Data items
============

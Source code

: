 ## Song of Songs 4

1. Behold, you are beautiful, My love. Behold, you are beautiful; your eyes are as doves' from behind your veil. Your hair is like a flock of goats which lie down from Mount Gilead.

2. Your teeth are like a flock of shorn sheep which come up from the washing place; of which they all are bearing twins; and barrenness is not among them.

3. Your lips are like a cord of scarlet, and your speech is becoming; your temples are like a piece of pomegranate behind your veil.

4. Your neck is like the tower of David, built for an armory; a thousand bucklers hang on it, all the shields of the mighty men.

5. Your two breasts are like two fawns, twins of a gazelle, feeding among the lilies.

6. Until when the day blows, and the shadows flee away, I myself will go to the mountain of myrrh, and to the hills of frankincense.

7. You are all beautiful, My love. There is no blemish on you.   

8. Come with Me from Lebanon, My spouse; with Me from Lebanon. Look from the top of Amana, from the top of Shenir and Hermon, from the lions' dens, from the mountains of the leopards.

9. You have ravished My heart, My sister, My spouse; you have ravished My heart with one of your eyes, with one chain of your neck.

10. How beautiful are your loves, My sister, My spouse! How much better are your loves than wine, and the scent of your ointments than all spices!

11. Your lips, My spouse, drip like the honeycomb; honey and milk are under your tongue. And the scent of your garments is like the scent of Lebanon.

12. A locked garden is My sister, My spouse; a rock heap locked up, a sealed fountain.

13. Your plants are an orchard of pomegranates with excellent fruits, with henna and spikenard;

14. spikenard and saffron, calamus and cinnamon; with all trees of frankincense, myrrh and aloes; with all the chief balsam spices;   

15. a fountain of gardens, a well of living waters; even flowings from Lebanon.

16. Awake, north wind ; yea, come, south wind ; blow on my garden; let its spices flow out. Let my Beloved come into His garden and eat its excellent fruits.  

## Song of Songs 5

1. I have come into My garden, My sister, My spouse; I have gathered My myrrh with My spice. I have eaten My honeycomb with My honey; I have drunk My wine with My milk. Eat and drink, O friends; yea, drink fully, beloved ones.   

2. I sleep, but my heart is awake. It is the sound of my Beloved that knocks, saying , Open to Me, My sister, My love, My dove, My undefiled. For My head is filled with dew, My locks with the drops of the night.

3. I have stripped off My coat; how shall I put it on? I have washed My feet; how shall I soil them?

============

**Exercise aim**
Retype each record. Keep every character as it is.

**Reply**
Source code

: ## Song of Songs 4

1. Behold, you are beautiful, My love. Behold, you are beautiful; your eyes are as doves' from behind your veil. Your hair is like a flock of goats which lie down from Mount Gilead.

2. Your teeth are like a flock of shorn sheep which come up from the washing place; of which they all are bearing twins; and barrenness is not among them.

3. Your lips are like a cord of scarlet, and your speech is becoming; your temples are like a piece of pomegranate behind your veil.

4. Your neck is like the tower of David, built for an armory; a thousand bucklers hang on it, all the shields of the mighty men.

5. Your two breasts are like two fawns, twins of a gazelle, feeding among the lilies.

6. Until when the day blows, and the shadows flee away, I myself will go to the mountain of myrrh, and to the hills of frankincense.

7. You are all beautiful, My love. There is no blemish on you.   

8. Come with Me from Lebanon, My spouse; with Me from Lebanon. Look from the top of Amana, from the top of Shenir and Hermon, from the lions' dens, from the mountains of the leopards.

9. You have ravished My heart, My sister, My spouse; you have ravished My heart with one of your eyes, with one chain of your neck.

10. How beautiful are your loves, My sister, My spouse! How much better are your loves than wine, and the scent of your ointments than all spices!

11. Your lips, My spouse, drip like the honeycomb; honey and milk are under your tongue. And the scent of your garments is like the scent of Lebanon.

12. A locked garden is My sister, My spouse; a rock heap locked up, a sealed fountain.

13. Your plants are an orchard of pomegranates with excellent fruits, with henna and spikenard;

14. spikenard and saffron, calamus and cinnamon; with all trees of frankincense, myrrh and aloes; with all the chief balsam spices;   

15. a fountain of gardens, a well of living waters; even flowings from Lebanon.

16. Awake, north wind ; yea, come, south wind ; blow on my garden; let its spices flow out. Let my Beloved come into His garden and eat its excellent fruits.  

## Song of Songs 5

1. I have come into My garden, My sister, My spouse; I have gathered My myrrh with My spice. I have eaten My honeycomb with My honey; I have drunk My wine with My milk. Eat and drink, O friends; yea, drink fully, beloved ones.   

2. I sleep, but my heart is awake. It is the sound of my Beloved that knocks, saying , Open to Me, My sister, My love, My dove, My undefiled. For My head is filled with dew, My locks with the drops of the night.

3. I have stripped off My coat; how shall I put it on? I have washed My feet; how shall I soil them?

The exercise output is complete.